(About this task): For the word "values", state how many lines of the data include it. Respond with the number only.

□ □ □ □ □

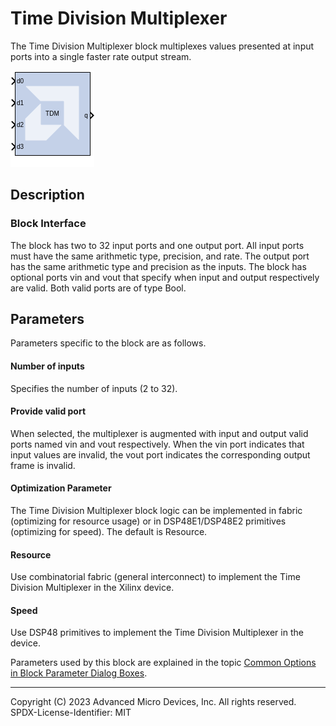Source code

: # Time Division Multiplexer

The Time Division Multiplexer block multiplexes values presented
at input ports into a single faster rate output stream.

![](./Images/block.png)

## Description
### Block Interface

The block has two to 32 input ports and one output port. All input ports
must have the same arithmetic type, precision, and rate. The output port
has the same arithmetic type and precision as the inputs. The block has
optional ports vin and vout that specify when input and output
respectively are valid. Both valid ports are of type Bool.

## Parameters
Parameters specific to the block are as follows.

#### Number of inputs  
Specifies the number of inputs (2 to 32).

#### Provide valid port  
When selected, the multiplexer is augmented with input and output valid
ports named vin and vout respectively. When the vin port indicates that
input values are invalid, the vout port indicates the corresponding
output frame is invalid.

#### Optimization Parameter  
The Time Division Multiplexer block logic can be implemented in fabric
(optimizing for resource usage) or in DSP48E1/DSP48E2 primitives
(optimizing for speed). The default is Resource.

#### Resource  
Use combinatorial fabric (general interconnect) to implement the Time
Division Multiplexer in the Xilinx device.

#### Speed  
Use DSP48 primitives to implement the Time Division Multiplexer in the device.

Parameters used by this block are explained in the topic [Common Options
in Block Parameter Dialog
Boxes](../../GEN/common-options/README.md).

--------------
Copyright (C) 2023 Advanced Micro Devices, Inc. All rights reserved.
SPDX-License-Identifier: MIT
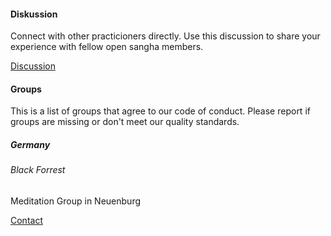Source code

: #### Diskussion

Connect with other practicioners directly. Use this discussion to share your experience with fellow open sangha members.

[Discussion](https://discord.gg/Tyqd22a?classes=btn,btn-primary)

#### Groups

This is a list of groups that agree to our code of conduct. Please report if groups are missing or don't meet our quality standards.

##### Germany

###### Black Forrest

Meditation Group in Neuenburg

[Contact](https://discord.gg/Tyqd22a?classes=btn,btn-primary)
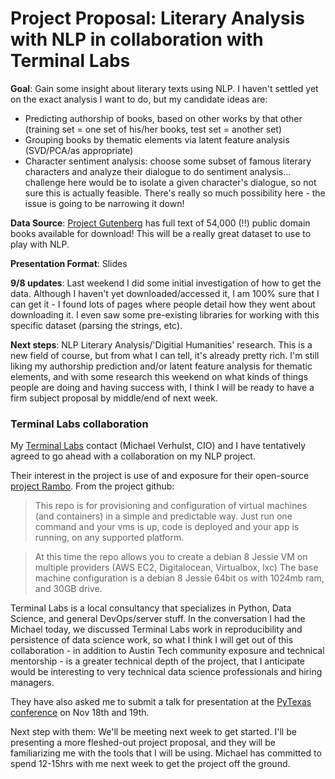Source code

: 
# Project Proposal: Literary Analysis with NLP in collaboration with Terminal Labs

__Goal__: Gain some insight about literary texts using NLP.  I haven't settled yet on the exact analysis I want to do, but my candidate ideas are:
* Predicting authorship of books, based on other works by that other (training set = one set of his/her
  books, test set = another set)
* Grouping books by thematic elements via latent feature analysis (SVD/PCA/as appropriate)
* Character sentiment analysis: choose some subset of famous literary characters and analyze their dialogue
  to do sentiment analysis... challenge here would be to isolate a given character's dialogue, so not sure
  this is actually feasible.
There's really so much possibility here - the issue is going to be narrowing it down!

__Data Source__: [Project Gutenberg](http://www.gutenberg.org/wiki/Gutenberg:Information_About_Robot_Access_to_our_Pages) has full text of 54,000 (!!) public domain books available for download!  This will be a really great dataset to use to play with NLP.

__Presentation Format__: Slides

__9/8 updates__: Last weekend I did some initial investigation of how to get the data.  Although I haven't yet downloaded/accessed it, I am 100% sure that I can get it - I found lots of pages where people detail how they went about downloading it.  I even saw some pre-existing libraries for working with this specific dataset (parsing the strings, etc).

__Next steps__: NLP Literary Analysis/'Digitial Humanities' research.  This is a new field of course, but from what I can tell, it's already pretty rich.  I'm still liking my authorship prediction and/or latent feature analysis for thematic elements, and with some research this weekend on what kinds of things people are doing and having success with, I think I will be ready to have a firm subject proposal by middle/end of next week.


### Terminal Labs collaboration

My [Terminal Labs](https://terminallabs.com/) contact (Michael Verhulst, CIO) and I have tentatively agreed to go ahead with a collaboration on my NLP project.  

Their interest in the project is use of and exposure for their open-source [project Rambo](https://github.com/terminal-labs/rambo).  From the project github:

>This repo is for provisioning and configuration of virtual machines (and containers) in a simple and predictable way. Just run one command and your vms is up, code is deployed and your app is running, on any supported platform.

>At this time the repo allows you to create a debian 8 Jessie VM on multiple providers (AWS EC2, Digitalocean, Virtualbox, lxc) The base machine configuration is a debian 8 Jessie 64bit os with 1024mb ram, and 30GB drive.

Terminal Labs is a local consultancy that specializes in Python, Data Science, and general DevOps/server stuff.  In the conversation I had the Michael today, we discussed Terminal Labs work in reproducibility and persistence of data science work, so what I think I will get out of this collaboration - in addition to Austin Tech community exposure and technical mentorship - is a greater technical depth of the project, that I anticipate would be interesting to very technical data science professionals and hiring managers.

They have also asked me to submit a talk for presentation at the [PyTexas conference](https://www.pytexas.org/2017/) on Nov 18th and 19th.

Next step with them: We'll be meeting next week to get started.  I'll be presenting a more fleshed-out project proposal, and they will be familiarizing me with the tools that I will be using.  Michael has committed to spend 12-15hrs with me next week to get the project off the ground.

□ □ □ □ □

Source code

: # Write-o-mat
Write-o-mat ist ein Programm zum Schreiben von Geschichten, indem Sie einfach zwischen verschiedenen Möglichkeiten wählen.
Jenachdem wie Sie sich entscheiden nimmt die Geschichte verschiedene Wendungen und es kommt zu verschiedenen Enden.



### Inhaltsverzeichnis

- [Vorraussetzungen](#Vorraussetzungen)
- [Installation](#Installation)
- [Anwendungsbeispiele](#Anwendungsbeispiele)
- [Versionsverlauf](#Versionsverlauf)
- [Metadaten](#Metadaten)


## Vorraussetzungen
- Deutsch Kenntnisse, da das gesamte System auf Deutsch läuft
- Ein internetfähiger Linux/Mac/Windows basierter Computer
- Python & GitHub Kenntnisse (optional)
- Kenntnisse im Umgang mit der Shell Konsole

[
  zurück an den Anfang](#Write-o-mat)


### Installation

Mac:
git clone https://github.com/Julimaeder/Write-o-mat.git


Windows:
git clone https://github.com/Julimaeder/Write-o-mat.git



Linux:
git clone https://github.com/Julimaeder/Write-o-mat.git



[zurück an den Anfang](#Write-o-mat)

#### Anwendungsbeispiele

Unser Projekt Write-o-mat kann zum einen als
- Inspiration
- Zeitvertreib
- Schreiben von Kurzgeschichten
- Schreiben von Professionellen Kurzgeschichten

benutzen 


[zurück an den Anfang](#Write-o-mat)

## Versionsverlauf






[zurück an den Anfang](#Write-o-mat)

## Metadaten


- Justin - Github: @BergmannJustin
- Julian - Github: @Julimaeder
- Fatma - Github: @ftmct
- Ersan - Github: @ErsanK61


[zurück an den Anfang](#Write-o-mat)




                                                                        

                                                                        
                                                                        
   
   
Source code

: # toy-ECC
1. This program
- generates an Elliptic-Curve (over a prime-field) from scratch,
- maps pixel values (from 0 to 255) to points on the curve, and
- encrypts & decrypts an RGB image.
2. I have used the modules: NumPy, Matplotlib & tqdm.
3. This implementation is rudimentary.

□ □ □ □ □

(Result): 3